[Stored data entries]
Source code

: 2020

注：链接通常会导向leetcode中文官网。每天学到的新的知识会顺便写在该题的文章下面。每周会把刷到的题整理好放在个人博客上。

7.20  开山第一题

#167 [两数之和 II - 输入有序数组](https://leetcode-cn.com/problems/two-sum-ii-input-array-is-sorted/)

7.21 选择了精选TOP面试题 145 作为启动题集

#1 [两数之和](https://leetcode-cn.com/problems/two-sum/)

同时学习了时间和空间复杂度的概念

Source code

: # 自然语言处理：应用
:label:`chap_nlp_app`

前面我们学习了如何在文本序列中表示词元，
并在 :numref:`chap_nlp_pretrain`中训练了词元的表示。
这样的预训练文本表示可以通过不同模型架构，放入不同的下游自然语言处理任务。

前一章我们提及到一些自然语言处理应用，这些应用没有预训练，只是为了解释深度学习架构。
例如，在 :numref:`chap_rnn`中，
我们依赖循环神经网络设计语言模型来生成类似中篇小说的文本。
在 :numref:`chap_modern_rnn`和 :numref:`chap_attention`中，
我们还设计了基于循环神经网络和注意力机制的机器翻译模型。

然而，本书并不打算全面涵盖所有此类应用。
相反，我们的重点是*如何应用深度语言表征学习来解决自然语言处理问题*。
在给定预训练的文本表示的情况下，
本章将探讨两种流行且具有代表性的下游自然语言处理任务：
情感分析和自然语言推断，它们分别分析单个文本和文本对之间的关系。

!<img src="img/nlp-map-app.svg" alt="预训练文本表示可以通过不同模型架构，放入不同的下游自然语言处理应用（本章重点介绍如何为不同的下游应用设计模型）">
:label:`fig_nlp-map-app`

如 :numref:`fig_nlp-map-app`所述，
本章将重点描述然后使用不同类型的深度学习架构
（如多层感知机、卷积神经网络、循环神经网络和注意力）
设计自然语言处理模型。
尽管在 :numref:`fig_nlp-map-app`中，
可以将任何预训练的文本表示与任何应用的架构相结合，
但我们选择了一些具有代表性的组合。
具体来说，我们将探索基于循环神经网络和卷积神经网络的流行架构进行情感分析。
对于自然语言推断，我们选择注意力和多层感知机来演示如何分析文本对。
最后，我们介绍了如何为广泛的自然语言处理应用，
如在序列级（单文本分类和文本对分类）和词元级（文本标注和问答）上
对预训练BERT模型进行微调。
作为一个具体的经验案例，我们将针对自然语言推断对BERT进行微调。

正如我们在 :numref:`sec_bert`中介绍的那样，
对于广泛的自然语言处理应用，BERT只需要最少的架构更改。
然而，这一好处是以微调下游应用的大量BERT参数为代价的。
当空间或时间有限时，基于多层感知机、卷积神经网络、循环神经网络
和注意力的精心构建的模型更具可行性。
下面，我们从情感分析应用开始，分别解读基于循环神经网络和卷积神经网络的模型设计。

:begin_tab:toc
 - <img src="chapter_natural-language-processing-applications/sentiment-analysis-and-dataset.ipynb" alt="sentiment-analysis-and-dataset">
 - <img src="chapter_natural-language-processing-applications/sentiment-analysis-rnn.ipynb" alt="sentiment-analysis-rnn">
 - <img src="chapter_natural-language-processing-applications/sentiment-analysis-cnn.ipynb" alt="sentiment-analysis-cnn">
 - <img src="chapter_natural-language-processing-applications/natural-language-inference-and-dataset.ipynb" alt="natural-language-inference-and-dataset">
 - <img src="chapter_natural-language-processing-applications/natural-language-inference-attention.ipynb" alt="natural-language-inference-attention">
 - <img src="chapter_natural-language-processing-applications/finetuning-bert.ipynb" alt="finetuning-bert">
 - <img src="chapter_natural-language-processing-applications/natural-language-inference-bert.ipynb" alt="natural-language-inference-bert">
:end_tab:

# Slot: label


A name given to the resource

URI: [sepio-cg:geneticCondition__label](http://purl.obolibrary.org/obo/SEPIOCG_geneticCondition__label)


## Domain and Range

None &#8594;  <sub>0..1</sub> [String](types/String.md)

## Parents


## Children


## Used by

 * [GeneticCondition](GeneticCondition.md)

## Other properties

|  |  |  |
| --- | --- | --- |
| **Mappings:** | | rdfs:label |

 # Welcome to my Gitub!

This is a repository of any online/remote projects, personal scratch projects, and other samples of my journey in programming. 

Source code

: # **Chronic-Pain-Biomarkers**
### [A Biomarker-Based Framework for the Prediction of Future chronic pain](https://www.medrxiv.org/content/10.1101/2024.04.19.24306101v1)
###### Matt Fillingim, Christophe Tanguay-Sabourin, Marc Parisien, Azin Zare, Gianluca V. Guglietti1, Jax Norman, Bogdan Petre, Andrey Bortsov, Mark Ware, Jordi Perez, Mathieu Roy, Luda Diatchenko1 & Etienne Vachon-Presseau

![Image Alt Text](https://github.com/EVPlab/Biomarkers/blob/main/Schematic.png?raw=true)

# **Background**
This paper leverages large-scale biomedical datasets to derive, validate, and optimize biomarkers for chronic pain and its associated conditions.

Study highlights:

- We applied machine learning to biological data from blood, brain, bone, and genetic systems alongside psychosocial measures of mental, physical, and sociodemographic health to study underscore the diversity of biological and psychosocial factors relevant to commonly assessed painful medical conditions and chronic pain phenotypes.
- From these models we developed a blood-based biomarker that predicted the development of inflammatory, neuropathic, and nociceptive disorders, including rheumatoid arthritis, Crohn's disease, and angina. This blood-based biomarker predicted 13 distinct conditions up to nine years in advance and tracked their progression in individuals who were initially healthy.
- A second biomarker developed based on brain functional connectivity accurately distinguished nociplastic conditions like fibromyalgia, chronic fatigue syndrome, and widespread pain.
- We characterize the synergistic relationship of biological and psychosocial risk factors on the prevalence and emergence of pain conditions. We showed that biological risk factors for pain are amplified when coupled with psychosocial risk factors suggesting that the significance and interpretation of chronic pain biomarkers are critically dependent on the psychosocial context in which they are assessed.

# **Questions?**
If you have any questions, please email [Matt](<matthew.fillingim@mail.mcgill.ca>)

- **What to work on**: Every line in the records above that contains the word "inference" should be copied out.

- **Result of the task**:
 - <img src="chapter_natural-language-processing-applications/natural-language-inference-and-dataset.ipynb" alt="natural-language-inference-and-dataset">
 - <img src="chapter_natural-language-processing-applications/natural-language-inference-attention.ipynb" alt="natural-language-inference-attention">
 - <img src="chapter_natural-language-processing-applications/natural-language-inference-bert.ipynb" alt="natural-language-inference-bert">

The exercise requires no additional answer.